I would expect it to return aaafdfdsfaaa.

ghostdog74
April 19th, 2008, 11:37 AM
so you only want the very last set of patterns to be displayed. Say you have a file like this

aaa12345aaaxxxxxxaaawerttyewweerwerwerwerwersfdsfs dfsaaadfdfsdfdsfsdf

the part you want to get is "aaawerttyewweerwerwerwerwersfdsfsdfsaaa"
. you can wait for someone to give you regexp solution, in the meantime, here's a non regexp solution, using splits on pattern.

#!/bin/bash
awk 'BEGIN{OFS=FS="aaa"}{ print OFS $(NF-1) OFS}' file
'
output:

# ./test.sh
aaawerttyewweerwerwerwerwersfdsfsdfsaaa


you can use the split on pattern method with other languages as well.

xelapond
April 19th, 2008, 11:46 AM
Oh, sorry, I did not realize there were two sets in there. It would be nice if it could return both.

Here is what I came up with, but it doesn't work:
r'(.{3}).+/1'If gives the following output:
>>> string = 'jksdfajsdhfjtrklsdfjaaajjdhjaaa'
>>> s = re.search(r'(.{3}).+/1', string)
>>> s.group()
Traceback (most recent call last):
File "<stdin>", line 1, in <module>
AttributeError: 'NoneType' object has no attribute 'group'
I am using Python for the programming language.

aks44
April 19th, 2008, 12:44 PM
r'(.{3}).+/1'

The forward slash ( /1 ) should be a backslash ( \1 ).
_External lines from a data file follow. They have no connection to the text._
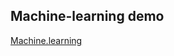 ## Machine-learning demo

[Machine.learning](https://github.com/MicrosoftLearning/mslearn-ai-fundamentals/blob/main/Instructions/Exercises/01-machine-learning.md)

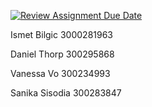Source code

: [![Review Assignment Due Date](https://classroom.github.com/assets/deadline-readme-button-24ddc0f5d75046c5622901739e7c5dd533143b0c8e959d652212380cedb1ea36.svg)](https://classroom.github.com/a/NsogzK3F)

Ismet Bilgic 3000281963

Daniel Thorp 300295868

Vanessa Vo  300234993

Sanika Sisodia 300283847
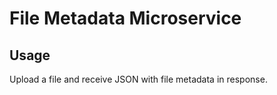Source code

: # File Metadata Microservice

## Usage
Upload a file and receive JSON with file metadata in response.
EDIT: FWIW that "AttributeError: 'NoneType' object has no attribute 'group'" error means that the regex didn't match at all. You have to ensure the object resulting from the search() call is not null (or whatever that concept is called in Python) before actually using it.

EDIT2:
string = 'jksdfajsdhfjtrklsdfjaaajjdhjaaa'
s = re.search(r'(.{3}).+\1', string)
if s != None :
s.group()
else:
'Error'

xelapond
April 19th, 2008, 03:12 PM
Thanks a ton,

Now I have this:
>>> string = 'jksdfajsdhfjtrklsdfjaaajjdhjaaa'
>>> s = re.search(r'(.{3}).+\1', string)
>>> s.group()
'sdfajsdhfjtrklsdf'
It appears to be only taking the first on in the sequence. How do I make it return all of them? Do I have to remove that from the string and run it again?

Thanks,

Alex

aks44
April 19th, 2008, 04:03 PM
How do I make it return all of them?

Read the manual or search the web? FWIW here's what I found after about 20 seconds : http://www.amk.ca/python/howto/regex/regex.html#SECTION000430000000000000000

And no, I don't know anything about Python...

ghostdog74
April 19th, 2008, 08:31 PM
you want to return them all? that means from this :

aaa12345aaaxxxxxxaaawerttyewweerwerwerwerwersfdsfs dfsaaadfdfsdfdsfsdf

you want to return

1) aaa12345aaa
2) aaaxxxxxxaaa
3) aaawerttyewweerwerwerwerwersfdsfsdfsaaa
right?

you can use split method like i suggested

for lines in open("file"):
lines = lines.replace("aaa","|").split("|")
print lines

output:

# ./test1.py
['', '12345', 'xxxxxx', 'werttyewweerwerwerwerwersfdsfs dfs', 'dfdfsdfdsfsdf']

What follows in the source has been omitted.